For this project, we had to create a mutli-scale, sliding window face detector. The detector uses HoG features to train a linear SVM. The following is the steps to complete this project

Extra credits:

Obtaining Training Data

The positive examples are presented and pre-cropped, whereas the negative examples need to be randomly selected and cut the same siz as the positive examples from non-face set. All positive and negative images are converted to HoG space as a sample in the feature matrix. In the experiment, we use template size = 36, hog_cell size = 6, then we get 6713 positive samples, and 9937 negative samples.

Training the SVM

All windows are converted to HoG space and are marked as either being face/non-face. We can mark all our negative examples as non-face because we know that no faces appear in the images they were obtained from, so there is no possibility of cropping out a face. VL_Feat is used to obtain the weights and offsets for the linear SVM, with lambda = 0.0001. Test results show that the accuracy of linear SVM achieves 0.999.

Running the Detector

The image is converted to HoG space and a sliding window the size of the template is moved across the hog space. The confidence of each window is calculated, the bounding box is recorded and added as a potentional max. The image is then resized and the process continues until the image is smaller than the template. Having a larger (closer to 1) scale factor increases performance as it is finer steps in face size. This is at the cost of many more passes of the sliding window in the construction of the image pyramid.
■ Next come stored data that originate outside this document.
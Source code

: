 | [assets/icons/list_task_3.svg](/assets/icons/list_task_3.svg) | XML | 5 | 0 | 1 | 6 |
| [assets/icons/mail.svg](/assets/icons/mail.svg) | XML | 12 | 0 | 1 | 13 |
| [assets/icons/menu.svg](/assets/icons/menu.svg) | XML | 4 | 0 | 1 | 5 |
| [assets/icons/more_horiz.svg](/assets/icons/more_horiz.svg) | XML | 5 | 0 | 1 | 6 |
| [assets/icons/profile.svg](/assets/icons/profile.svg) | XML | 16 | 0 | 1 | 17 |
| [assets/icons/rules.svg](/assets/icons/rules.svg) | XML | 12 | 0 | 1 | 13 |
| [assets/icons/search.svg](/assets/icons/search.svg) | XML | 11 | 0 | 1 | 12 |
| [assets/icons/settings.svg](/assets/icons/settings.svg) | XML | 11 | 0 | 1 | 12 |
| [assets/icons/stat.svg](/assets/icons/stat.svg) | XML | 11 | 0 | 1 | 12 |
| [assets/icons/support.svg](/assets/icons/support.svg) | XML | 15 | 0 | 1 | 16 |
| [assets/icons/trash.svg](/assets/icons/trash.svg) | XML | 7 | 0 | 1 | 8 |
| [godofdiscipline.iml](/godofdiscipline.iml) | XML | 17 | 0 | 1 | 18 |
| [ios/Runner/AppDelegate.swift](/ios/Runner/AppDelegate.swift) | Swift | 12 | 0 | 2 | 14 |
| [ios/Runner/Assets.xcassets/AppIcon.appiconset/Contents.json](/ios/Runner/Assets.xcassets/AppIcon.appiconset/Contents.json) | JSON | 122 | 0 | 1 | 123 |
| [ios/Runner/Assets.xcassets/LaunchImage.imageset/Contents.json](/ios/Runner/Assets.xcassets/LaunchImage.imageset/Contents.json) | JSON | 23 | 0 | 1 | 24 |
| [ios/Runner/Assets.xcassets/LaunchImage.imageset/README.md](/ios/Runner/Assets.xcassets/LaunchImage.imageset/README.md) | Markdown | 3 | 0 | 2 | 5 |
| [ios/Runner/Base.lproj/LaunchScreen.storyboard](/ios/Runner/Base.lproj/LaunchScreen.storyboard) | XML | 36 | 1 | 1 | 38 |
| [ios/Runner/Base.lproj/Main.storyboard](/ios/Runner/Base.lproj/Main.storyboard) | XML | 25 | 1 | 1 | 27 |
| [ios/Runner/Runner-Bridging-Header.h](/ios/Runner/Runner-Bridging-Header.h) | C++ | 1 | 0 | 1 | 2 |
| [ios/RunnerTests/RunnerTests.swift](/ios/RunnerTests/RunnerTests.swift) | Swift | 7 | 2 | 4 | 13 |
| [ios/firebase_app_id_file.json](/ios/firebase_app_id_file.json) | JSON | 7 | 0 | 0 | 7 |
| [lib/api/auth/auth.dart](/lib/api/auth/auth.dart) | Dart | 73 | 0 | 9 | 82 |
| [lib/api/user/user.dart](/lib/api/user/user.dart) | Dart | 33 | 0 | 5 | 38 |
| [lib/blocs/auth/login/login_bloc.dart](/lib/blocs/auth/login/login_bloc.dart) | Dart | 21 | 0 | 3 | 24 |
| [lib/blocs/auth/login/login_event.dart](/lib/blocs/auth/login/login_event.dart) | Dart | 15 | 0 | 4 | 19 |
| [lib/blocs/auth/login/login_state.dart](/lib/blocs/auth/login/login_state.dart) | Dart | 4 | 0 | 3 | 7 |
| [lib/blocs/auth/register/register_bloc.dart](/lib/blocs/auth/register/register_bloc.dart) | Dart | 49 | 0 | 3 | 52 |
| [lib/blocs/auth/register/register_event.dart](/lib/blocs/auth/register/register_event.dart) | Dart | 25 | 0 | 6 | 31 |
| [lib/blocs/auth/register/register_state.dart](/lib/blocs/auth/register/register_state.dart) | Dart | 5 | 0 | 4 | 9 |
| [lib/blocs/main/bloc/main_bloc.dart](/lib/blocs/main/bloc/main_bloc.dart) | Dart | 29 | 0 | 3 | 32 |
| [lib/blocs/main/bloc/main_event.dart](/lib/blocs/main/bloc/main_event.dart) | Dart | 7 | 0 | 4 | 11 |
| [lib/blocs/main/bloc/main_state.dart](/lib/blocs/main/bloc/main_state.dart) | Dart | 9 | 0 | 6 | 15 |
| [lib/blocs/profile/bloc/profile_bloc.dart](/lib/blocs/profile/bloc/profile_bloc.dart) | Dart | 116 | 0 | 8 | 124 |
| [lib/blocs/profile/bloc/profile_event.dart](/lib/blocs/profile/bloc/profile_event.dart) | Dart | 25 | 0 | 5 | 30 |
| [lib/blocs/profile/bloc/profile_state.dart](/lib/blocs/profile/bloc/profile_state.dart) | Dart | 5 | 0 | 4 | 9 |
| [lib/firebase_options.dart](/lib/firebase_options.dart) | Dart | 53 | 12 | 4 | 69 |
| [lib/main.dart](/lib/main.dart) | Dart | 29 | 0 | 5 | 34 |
Non-maxima suppression is run on all the bounding boxes at all scales to find the most confident box and eliminate detection at multiple scales / the same location.
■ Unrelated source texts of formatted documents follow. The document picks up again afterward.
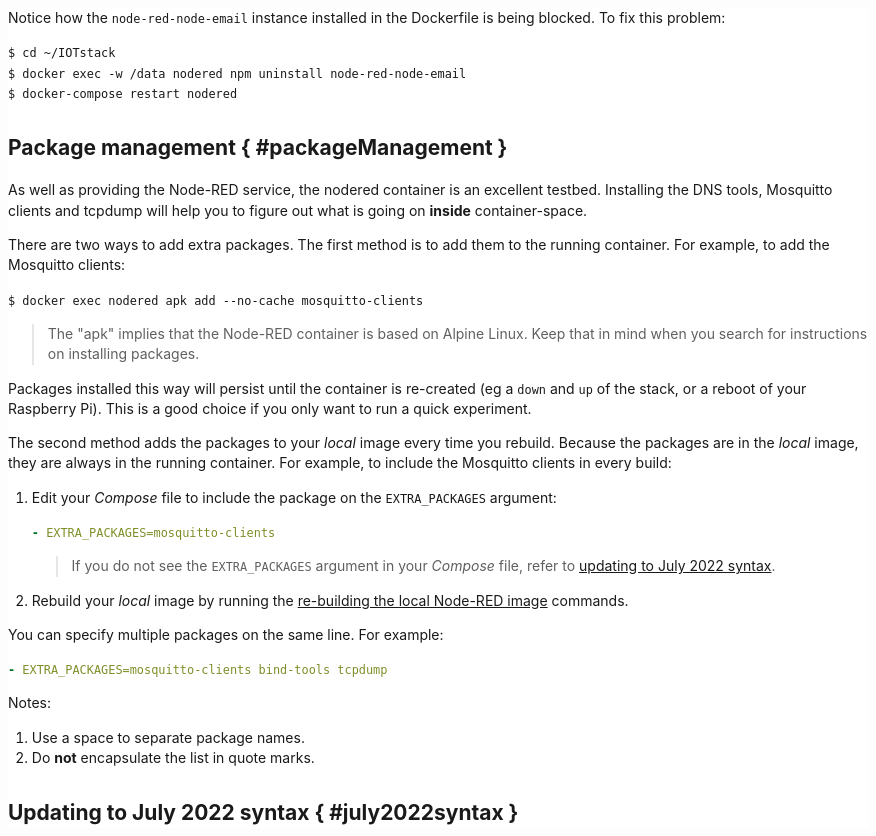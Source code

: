 Notice how the `node-red-node-email` instance installed in the Dockerfile is being blocked. To fix this problem:

``` console
$ cd ~/IOTstack
$ docker exec -w /data nodered npm uninstall node-red-node-email
$ docker-compose restart nodered
```


## Package management { #packageManagement }

As well as providing the Node-RED service, the nodered container is an excellent testbed. Installing the DNS tools, Mosquitto clients and tcpdump will help you to figure out what is going on **inside** container-space.

There are two ways to add extra packages. The first method is to add them to the running container. For example, to add the Mosquitto clients:

``` console
$ docker exec nodered apk add --no-cache mosquitto-clients
```

> The "apk" implies that the Node-RED container is based on Alpine Linux. Keep that in mind when you search for instructions on installing packages.

Packages installed this way will persist until the container is re-created (eg a `down` and `up` of the stack, or a reboot of your Raspberry Pi). This is a good choice if you only want to run a quick experiment.

The second method adds the packages to your *local* image every time you rebuild. Because the packages are in the *local* image, they are always in the running container. For example, to include the Mosquitto clients in every build:

1. Edit your *Compose* file to include the package on the `EXTRA_PACKAGES` argument:

	``` yaml
	- EXTRA_PACKAGES=mosquitto-clients
	```

	> If you do not see the `EXTRA_PACKAGES` argument in your *Compose* file, refer to [updating to July 2022 syntax](#july2022syntax).

2. Rebuild your *local* image by running the [re-building the local Node-RED image](#rebuildNodeRed) commands.

You can specify multiple packages on the same line. For example:

``` yaml
- EXTRA_PACKAGES=mosquitto-clients bind-tools tcpdump
```

Notes:

1. Use a space to separate package names.
2. Do **not** encapsulate the list in quote marks.

## Updating to July 2022 syntax { #july2022syntax }
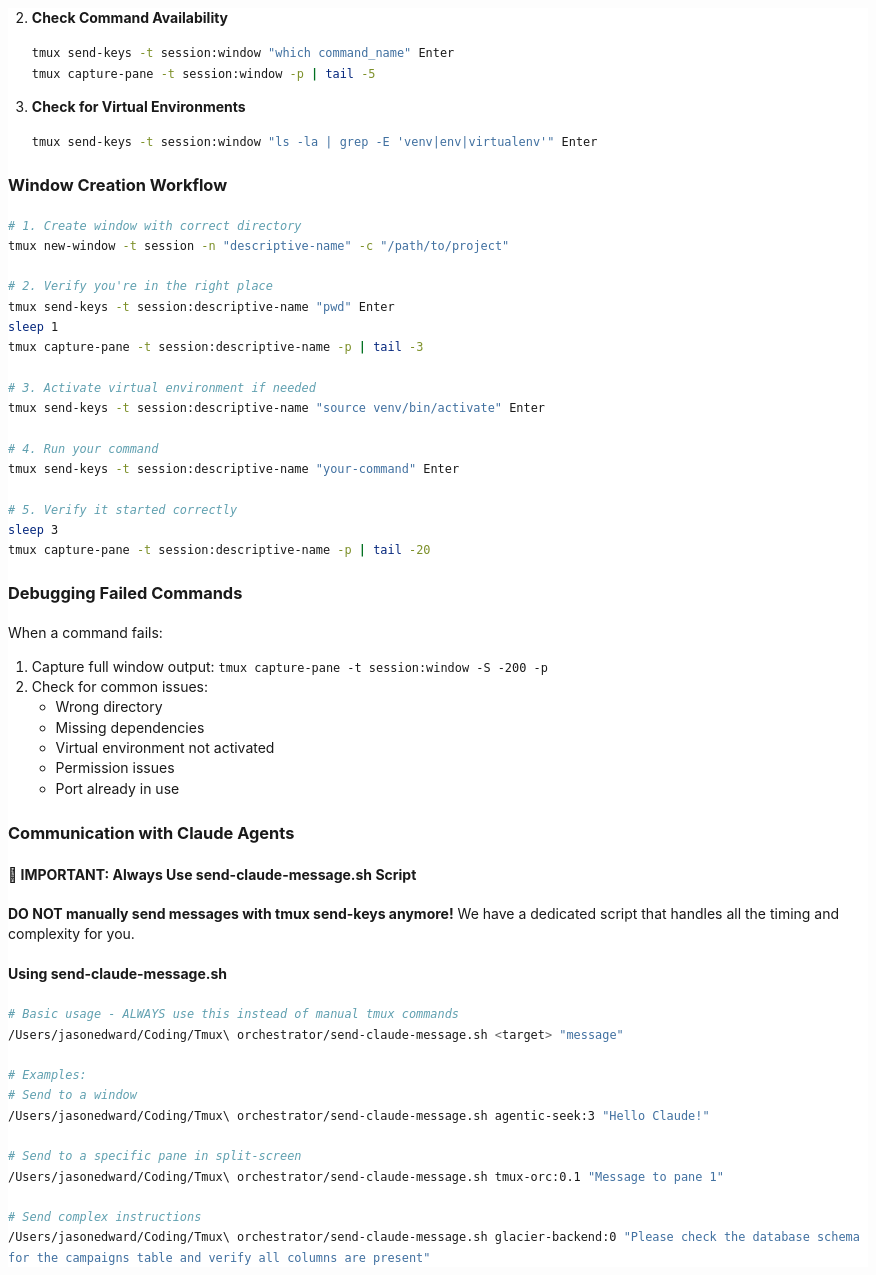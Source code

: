 2. **Check Command Availability**
   ```bash
   tmux send-keys -t session:window "which command_name" Enter
   tmux capture-pane -t session:window -p | tail -5
   ```

3. **Check for Virtual Environments**
   ```bash
   tmux send-keys -t session:window "ls -la | grep -E 'venv|env|virtualenv'" Enter
   ```

### Window Creation Workflow
```bash
# 1. Create window with correct directory
tmux new-window -t session -n "descriptive-name" -c "/path/to/project"

# 2. Verify you're in the right place
tmux send-keys -t session:descriptive-name "pwd" Enter
sleep 1
tmux capture-pane -t session:descriptive-name -p | tail -3

# 3. Activate virtual environment if needed
tmux send-keys -t session:descriptive-name "source venv/bin/activate" Enter

# 4. Run your command
tmux send-keys -t session:descriptive-name "your-command" Enter

# 5. Verify it started correctly
sleep 3
tmux capture-pane -t session:descriptive-name -p | tail -20
```

### Debugging Failed Commands
When a command fails:
1. Capture full window output: `tmux capture-pane -t session:window -S -200 -p`
2. Check for common issues:
   - Wrong directory
   - Missing dependencies
   - Virtual environment not activated
   - Permission issues
   - Port already in use

### Communication with Claude Agents

#### 🎯 IMPORTANT: Always Use send-claude-message.sh Script

**DO NOT manually send messages with tmux send-keys anymore!** We have a dedicated script that handles all the timing and complexity for you.

#### Using send-claude-message.sh
```bash
# Basic usage - ALWAYS use this instead of manual tmux commands
/Users/jasonedward/Coding/Tmux\ orchestrator/send-claude-message.sh <target> "message"

# Examples:
# Send to a window
/Users/jasonedward/Coding/Tmux\ orchestrator/send-claude-message.sh agentic-seek:3 "Hello Claude!"

# Send to a specific pane in split-screen
/Users/jasonedward/Coding/Tmux\ orchestrator/send-claude-message.sh tmux-orc:0.1 "Message to pane 1"

# Send complex instructions
/Users/jasonedward/Coding/Tmux\ orchestrator/send-claude-message.sh glacier-backend:0 "Please check the database schema for the campaigns table and verify all columns are present"
```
Multiple scales greatly improved the performance of my detector. The single scale performed poorly at only around 40% average precision. Implementing multiple scales greatly improved prevciosin, bringing it up to 75.2%.

Sample Results

Precision Recall curve for the multi-scale-detector with step size of 6.

Extra Credits

Hard negative mining

Run the detecor on the non-face data set using trained linear SVM, to mine the negative features which are hard to distinguish. Append all the false positive features to the feature matrix, and train the linear SVM again using the updated feature matrix and labels. Then we can apply this classifier on our test data. Threshold for hard mining is theta = =-0.5, for detector is theta = -1, lambda in SVM is 0.0001, template size = 36, hog_cell size = 6. After hard negative mining, we achieve avg. accuracy = 76.0%, nearly 1% increment.

KNN

We implement a KNN classifier in the detector. If the feature matrix has number of samples > 300, we do a dimension reduction to dim = 20 using PCA. To calculate the confidence, we using weights as the reciprocal of the distance, and compute the confidence of each test sample as the weighted mean of the labels of K nearest neighbors. Thrshold is 0.9, since most of the possible samples have confidence = 1. KNN classifier is very time consuming, I used 52 mins to get accuracy = 8%. The low accuracy results from too many false positive. So we need to have better weights to generate more divergent confidence, then we can distinguish false positive better.